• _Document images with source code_
• • • •
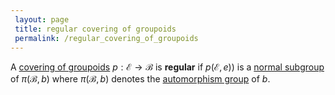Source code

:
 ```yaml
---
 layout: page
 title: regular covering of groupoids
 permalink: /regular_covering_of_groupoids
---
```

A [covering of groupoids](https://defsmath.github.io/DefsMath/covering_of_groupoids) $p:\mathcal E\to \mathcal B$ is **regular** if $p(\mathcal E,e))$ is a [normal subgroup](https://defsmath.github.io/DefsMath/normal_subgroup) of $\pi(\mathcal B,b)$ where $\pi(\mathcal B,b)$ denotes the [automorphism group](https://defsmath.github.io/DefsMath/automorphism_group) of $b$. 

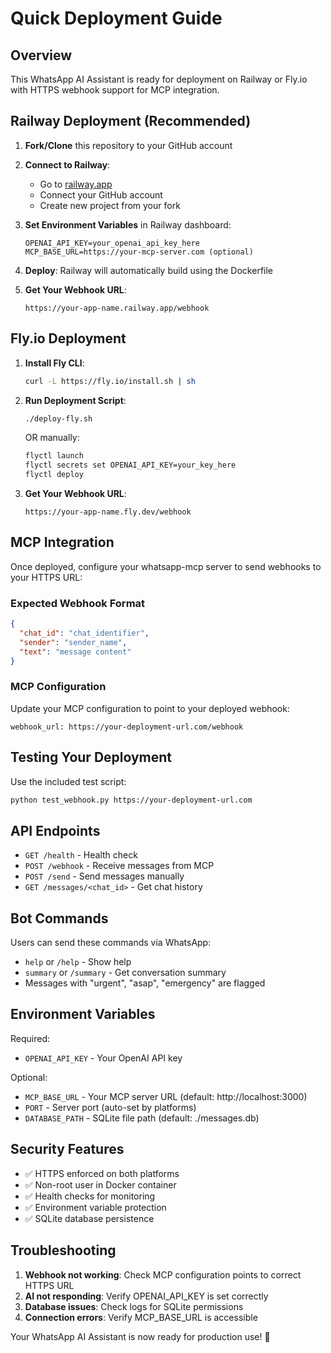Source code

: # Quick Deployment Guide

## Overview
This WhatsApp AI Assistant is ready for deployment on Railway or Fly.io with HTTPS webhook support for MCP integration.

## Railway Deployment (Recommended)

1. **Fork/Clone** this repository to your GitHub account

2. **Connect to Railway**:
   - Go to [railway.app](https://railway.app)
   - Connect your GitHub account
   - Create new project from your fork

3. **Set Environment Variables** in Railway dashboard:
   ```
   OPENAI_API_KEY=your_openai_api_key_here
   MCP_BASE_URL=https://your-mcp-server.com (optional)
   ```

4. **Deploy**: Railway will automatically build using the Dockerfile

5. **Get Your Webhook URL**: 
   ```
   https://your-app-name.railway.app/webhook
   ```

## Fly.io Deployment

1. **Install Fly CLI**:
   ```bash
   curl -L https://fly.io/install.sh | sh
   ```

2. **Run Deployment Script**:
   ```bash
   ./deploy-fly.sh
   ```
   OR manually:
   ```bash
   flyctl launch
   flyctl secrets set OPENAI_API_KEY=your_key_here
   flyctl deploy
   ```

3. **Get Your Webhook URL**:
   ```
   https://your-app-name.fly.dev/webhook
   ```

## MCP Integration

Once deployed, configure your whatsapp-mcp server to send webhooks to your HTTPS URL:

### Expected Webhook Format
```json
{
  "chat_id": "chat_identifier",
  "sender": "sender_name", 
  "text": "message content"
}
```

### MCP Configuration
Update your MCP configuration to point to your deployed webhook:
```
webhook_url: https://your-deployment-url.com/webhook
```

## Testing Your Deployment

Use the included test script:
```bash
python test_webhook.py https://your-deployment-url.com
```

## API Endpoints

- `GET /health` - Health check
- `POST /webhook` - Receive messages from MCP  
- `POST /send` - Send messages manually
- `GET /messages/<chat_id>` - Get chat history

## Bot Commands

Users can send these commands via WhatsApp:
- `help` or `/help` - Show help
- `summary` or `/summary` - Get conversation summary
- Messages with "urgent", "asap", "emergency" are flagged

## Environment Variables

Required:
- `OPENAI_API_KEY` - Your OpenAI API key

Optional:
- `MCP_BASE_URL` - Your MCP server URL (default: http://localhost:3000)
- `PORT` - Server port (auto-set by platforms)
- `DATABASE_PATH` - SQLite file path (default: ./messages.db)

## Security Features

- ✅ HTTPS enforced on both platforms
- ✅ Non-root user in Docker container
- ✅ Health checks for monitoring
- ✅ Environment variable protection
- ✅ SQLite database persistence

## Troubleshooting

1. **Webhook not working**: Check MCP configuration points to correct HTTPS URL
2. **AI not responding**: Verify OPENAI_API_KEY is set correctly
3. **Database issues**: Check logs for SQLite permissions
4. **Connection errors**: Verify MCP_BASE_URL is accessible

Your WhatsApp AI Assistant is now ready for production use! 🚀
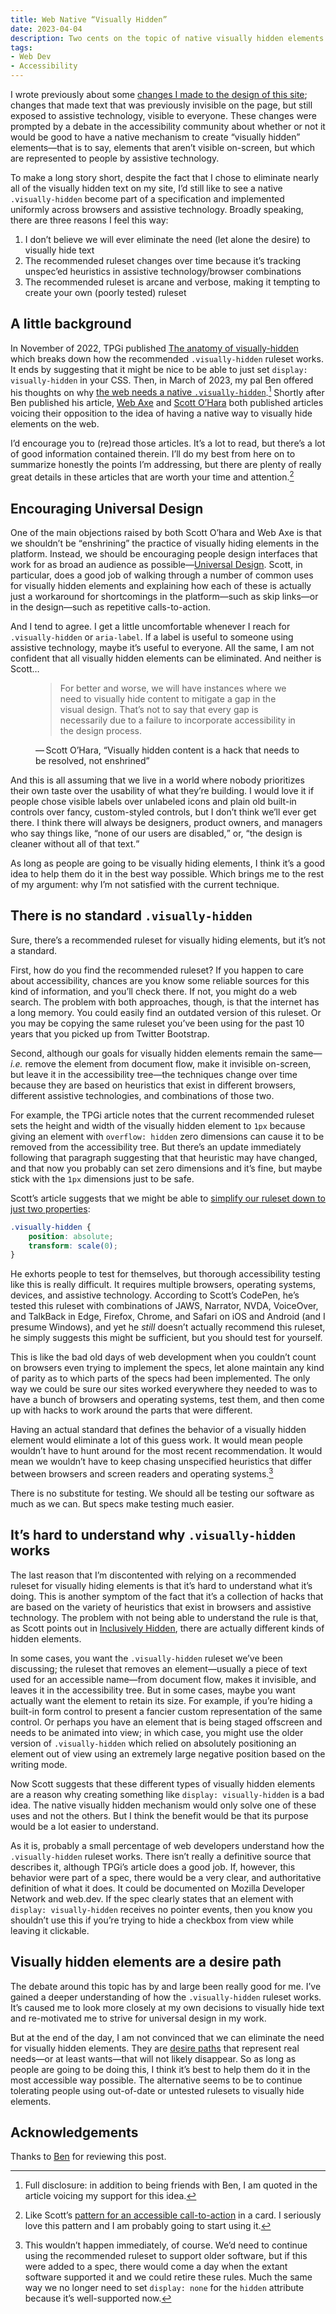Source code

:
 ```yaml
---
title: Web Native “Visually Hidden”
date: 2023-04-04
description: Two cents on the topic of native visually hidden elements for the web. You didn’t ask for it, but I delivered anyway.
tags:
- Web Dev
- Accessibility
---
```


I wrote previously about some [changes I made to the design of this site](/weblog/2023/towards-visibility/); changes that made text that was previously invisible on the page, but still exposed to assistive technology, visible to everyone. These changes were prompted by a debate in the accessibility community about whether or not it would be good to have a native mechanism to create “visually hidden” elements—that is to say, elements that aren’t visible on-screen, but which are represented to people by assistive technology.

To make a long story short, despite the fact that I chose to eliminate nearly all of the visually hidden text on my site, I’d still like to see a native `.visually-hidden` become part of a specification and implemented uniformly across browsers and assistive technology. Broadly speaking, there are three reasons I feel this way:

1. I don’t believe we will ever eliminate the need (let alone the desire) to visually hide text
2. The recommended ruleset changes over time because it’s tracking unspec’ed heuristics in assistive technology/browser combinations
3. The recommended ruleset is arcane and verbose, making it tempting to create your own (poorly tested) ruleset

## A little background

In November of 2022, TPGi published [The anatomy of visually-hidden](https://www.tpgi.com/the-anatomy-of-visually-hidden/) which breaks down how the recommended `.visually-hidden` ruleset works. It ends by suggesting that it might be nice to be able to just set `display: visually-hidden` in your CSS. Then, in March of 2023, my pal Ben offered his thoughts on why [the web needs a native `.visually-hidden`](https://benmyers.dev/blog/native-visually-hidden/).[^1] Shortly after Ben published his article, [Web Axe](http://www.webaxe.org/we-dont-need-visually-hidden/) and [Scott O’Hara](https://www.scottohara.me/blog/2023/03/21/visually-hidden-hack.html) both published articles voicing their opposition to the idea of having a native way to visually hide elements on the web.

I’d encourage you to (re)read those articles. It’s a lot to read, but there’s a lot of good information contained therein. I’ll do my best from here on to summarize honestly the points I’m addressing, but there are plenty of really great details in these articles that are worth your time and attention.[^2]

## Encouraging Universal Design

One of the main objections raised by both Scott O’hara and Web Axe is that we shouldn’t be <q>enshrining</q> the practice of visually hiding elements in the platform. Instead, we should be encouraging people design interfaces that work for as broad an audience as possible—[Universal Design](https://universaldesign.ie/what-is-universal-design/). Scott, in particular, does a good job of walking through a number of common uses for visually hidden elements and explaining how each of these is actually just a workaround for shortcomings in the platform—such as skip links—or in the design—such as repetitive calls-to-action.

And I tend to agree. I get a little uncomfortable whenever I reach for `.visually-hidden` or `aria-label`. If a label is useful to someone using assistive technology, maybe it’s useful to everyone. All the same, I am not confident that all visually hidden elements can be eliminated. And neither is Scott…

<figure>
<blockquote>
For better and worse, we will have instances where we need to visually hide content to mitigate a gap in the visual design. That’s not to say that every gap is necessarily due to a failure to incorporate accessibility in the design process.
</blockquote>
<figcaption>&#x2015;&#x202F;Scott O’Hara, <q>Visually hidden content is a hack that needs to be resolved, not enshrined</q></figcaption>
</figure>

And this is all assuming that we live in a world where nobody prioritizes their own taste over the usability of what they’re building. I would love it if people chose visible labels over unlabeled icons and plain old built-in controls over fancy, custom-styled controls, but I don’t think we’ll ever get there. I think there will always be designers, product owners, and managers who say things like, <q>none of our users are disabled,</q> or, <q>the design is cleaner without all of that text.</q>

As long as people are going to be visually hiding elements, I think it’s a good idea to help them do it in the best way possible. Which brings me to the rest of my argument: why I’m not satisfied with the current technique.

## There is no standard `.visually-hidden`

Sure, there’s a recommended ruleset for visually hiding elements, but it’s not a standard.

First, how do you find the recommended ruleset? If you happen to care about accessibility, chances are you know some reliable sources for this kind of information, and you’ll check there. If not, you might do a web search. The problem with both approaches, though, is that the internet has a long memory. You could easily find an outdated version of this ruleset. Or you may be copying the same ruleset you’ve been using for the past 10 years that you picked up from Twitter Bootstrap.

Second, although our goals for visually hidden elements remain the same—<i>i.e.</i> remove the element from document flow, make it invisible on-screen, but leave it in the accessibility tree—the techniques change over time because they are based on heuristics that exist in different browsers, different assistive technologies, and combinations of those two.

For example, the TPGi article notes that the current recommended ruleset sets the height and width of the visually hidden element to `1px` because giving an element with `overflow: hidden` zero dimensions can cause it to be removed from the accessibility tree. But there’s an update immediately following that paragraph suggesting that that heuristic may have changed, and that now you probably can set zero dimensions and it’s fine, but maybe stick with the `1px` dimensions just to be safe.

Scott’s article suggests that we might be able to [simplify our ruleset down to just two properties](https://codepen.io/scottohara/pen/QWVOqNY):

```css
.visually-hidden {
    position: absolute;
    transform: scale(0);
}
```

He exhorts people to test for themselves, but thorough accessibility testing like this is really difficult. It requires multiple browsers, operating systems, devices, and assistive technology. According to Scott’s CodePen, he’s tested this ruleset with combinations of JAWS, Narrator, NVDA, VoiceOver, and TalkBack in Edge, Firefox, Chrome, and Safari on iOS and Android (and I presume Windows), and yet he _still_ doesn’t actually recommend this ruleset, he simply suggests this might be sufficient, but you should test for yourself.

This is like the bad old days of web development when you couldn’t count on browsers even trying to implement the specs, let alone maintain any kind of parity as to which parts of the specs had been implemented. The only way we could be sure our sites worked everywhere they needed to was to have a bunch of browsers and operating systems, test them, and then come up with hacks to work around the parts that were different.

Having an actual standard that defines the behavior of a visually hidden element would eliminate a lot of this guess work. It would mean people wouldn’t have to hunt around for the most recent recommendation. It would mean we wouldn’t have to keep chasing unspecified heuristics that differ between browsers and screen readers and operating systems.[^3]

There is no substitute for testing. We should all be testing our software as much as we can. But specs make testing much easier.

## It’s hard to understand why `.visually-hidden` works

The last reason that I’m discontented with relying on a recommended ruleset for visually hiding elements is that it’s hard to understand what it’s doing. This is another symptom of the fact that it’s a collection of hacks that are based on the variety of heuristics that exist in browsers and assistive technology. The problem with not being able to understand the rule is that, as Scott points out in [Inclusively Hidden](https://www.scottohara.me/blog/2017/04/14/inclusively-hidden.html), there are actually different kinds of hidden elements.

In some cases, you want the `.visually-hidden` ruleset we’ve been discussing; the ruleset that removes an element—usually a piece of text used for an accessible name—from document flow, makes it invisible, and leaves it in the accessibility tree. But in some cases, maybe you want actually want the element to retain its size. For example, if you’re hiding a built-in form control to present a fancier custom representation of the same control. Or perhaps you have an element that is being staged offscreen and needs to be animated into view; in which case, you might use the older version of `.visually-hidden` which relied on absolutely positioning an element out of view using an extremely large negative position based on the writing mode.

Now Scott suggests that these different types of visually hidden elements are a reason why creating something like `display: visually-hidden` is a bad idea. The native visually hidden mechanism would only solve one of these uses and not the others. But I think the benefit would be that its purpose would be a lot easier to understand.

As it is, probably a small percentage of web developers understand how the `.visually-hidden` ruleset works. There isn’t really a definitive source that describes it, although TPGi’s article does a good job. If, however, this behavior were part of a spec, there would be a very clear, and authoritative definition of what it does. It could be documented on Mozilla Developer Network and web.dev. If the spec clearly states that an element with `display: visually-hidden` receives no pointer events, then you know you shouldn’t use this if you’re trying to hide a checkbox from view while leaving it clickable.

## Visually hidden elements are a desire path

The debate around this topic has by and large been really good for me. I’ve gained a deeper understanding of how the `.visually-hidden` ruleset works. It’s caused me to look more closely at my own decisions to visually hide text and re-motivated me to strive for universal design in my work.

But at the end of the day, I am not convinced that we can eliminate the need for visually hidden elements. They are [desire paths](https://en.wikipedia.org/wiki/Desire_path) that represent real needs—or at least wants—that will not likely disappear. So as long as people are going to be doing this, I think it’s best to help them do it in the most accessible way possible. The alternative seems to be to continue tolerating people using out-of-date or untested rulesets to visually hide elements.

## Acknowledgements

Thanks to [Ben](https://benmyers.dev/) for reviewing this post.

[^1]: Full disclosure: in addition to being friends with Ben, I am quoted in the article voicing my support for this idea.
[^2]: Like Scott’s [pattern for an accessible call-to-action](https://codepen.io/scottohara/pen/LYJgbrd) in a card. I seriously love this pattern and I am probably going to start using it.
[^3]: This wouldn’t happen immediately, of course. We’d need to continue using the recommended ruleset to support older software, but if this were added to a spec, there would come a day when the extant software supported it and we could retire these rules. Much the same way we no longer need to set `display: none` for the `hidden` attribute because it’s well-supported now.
• • • •
• _GOAL OF THE EXERCISE_
Using the entries above, transcribe exactly from the line that has "Send messages manually" through the line that has "I wrote previously". Pictures are dropped.

• _EXPECTED ANSWER_
- `POST /send` - Send messages manually
- `GET /messages/<chat_id>` - Get chat history

## Bot Commands

Users can send these commands via WhatsApp:
- `help` or `/help` - Show help
- `summary` or `/summary` - Get conversation summary
- Messages with "urgent", "asap", "emergency" are flagged

## Environment Variables

Required:
- `OPENAI_API_KEY` - Your OpenAI API key

Optional:
- `MCP_BASE_URL` - Your MCP server URL (default: http://localhost:3000)
- `PORT` - Server port (auto-set by platforms)
- `DATABASE_PATH` - SQLite file path (default: ./messages.db)

## Security Features

- ✅ HTTPS enforced on both platforms
- ✅ Non-root user in Docker container
- ✅ Health checks for monitoring
- ✅ Environment variable protection
- ✅ SQLite database persistence

## Troubleshooting

1. **Webhook not working**: Check MCP configuration points to correct HTTPS URL
2. **AI not responding**: Verify OPENAI_API_KEY is set correctly
3. **Database issues**: Check logs for SQLite permissions
4. **Connection errors**: Verify MCP_BASE_URL is accessible

Your WhatsApp AI Assistant is now ready for production use! 🚀
Source code

:
 ```yaml
---
title: Web Native “Visually Hidden”
date: 2023-04-04
description: Two cents on the topic of native visually hidden elements for the web. You didn’t ask for it, but I delivered anyway.
tags:
- Web Dev
- Accessibility
---
```


I wrote previously about some [changes I made to the design of this site](/weblog/2023/towards-visibility/); changes that made text that was previously invisible on the page, but still exposed to assistive technology, visible to everyone. These changes were prompted by a debate in the accessibility community about whether or not it would be good to have a native mechanism to create “visually hidden” elements—that is to say, elements that aren’t visible on-screen, but which are represented to people by assistive technology.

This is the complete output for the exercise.